Impaired recycling of erythrocyte-derived iron by splenic macrophages in KO mice. Perls' Prussian blue staining was performed to visualize the location of iron deposits within the spleen. Hematoxylin and eosin counterstains were used. Arrows point to blue iron-positive deposits and show localization of iron to splenic macrophages (A), 36-week-old mice (B), and chronically phenylhydrazine-treated mice (C). Three representative nonoverlapping fields were scored for blue iron-positive deposits (indicated by arrows). Areas staining positive for iron were converted to pixels, quantified with Northern Eclipse 6.0 software, and expressed as a percentage of the total surface area of the field (D). *, P < 0.05; ***, P < 0.001.

Fig. 2.

DMT1 and ferroportin protein expression are greatly increased in both untreated and chronic phenylhydrazine-treated KO mice. Tissue from the proximal 2 cm of the duodenum was collected from untreated and chronic phenylhydrazine-treated mice, and Western blots for DMT1 and ferroportin were performed (A). Relative protein levels for DMT1 (B) and Fpn (C) were determined with densitometry analysis. Splenic macrophages were isolated from untreated mice and probed as above for Fpn (D).

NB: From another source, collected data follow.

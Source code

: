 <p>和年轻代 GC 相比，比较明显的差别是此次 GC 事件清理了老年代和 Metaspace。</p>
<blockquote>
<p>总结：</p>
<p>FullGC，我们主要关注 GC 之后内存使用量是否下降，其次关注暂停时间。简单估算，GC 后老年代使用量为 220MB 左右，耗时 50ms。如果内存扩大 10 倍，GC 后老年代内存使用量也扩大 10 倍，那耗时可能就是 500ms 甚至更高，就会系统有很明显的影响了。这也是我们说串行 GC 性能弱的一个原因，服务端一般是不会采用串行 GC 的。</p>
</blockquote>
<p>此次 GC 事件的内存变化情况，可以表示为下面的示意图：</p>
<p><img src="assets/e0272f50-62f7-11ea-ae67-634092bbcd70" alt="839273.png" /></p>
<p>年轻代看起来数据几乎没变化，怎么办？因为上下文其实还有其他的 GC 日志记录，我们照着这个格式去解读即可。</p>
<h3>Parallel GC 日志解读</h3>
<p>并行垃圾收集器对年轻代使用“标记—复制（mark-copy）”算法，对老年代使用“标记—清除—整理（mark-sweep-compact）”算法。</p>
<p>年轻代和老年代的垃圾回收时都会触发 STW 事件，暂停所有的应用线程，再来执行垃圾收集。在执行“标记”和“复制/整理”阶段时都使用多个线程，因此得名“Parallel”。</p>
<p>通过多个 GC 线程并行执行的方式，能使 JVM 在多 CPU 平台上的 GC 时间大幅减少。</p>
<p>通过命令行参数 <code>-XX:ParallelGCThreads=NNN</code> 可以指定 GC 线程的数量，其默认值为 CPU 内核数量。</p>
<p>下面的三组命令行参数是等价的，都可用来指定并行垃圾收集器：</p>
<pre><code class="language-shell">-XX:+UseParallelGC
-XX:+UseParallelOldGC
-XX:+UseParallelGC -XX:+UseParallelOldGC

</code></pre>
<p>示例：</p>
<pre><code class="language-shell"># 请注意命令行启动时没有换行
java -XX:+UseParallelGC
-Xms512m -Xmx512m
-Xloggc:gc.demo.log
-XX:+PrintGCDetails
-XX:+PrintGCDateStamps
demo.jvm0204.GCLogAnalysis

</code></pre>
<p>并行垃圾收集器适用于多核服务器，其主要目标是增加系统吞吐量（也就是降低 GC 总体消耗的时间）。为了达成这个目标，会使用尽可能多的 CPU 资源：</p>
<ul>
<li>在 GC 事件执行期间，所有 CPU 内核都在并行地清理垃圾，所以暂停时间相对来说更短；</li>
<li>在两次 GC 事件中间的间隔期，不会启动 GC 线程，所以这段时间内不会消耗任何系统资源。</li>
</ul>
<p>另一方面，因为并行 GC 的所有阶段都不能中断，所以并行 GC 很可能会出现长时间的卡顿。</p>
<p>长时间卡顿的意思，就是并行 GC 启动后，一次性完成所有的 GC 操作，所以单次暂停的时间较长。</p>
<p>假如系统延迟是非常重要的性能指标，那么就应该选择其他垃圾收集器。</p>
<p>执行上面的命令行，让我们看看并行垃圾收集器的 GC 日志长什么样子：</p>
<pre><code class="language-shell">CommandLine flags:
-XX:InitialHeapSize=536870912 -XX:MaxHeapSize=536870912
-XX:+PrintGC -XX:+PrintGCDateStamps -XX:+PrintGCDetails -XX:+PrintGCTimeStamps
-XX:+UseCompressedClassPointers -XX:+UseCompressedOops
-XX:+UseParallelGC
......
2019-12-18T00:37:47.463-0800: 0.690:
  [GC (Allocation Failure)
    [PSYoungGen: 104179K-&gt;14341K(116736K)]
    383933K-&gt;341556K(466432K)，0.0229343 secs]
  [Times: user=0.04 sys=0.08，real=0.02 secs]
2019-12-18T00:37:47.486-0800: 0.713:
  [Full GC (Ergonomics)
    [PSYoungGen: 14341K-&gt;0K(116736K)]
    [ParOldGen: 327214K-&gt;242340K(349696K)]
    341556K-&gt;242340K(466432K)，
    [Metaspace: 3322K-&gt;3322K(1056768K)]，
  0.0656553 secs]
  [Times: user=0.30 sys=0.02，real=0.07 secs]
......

Results are representative of at least 3 independent experiments.

Fig. 3.

Bodily distribution of injected ⁵⁹Fe. In A, mice were injected with ⁵⁹Fe-Tf and blood and organs were collected after 24 h. In B, mice were fed an iron-deficient diet and injected with ⁵⁹Fe-labeled opsonized erythrocytes 12 days later. Mice were killed 24 h, 48 h, and 96 h following the injection. In all cases, the ⁵⁹Fe contained within each compartment was assessed via gamma counting and expressed as a percentage of the total ⁵⁹Fe initially injected. At least 3 animals were used per group. *, P < 0.05.

Fig. 4.

Scheme of iron-recycling pathway within WT and Nramp1-KO mice. Schemes show normal-state efficient iron recycling (A) and Nramp1-KO-state inefficient iron recycling (B).